— Exercise —
The output should be every line below that includes the word "symbol".

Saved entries

◆ ◆ ◆ ◆ ◆

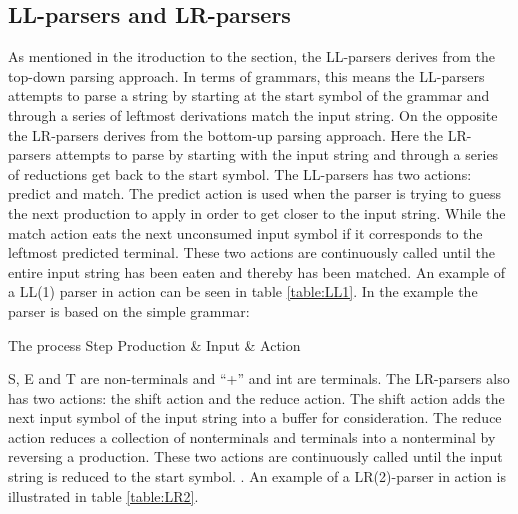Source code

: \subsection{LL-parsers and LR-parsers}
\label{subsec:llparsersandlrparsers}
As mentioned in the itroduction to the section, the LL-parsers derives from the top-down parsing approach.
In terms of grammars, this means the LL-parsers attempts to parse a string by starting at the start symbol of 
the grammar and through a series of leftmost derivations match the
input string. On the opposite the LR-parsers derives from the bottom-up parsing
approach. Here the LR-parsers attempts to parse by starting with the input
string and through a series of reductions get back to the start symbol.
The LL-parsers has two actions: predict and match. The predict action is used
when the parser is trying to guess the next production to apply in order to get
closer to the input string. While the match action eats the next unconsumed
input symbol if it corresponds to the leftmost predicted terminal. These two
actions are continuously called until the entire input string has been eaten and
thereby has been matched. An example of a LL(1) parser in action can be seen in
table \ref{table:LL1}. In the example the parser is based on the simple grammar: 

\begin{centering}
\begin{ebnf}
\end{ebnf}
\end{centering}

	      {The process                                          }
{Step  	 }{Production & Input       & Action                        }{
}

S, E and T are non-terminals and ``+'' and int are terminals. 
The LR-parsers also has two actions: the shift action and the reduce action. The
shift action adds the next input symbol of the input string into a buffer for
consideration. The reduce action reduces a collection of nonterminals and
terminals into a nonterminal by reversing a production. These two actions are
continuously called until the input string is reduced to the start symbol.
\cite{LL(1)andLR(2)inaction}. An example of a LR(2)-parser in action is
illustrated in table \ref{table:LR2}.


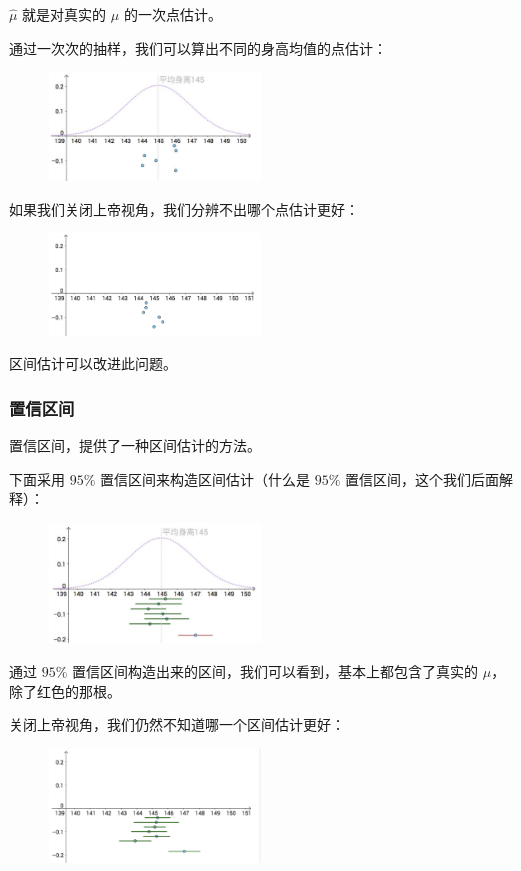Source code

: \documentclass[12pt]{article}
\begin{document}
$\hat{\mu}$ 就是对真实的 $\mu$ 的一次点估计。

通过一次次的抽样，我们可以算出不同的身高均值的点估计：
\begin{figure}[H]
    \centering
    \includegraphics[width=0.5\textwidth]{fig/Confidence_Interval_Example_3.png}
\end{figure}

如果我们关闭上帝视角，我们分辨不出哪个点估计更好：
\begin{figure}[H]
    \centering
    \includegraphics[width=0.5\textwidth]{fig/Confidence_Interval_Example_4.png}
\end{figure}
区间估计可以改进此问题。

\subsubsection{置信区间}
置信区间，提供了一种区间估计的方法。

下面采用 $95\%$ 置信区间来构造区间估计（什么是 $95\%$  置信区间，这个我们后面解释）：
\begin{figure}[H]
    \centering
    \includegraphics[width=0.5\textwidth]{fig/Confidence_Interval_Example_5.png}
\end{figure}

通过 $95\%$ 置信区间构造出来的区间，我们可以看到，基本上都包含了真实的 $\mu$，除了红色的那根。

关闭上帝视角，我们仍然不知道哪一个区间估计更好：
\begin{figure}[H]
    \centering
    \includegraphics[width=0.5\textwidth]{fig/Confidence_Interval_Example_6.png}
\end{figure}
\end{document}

◆ ◆ ◆ ◆ ◆

— Solution to this exercise —
In terms of grammars, this means the LL-parsers attempts to parse a string by starting at the start symbol of 
string and through a series of reductions get back to the start symbol.
input symbol if it corresponds to the leftmost predicted terminal. These two
shift action adds the next input symbol of the input string into a buffer for
continuously called until the input string is reduced to the start symbol.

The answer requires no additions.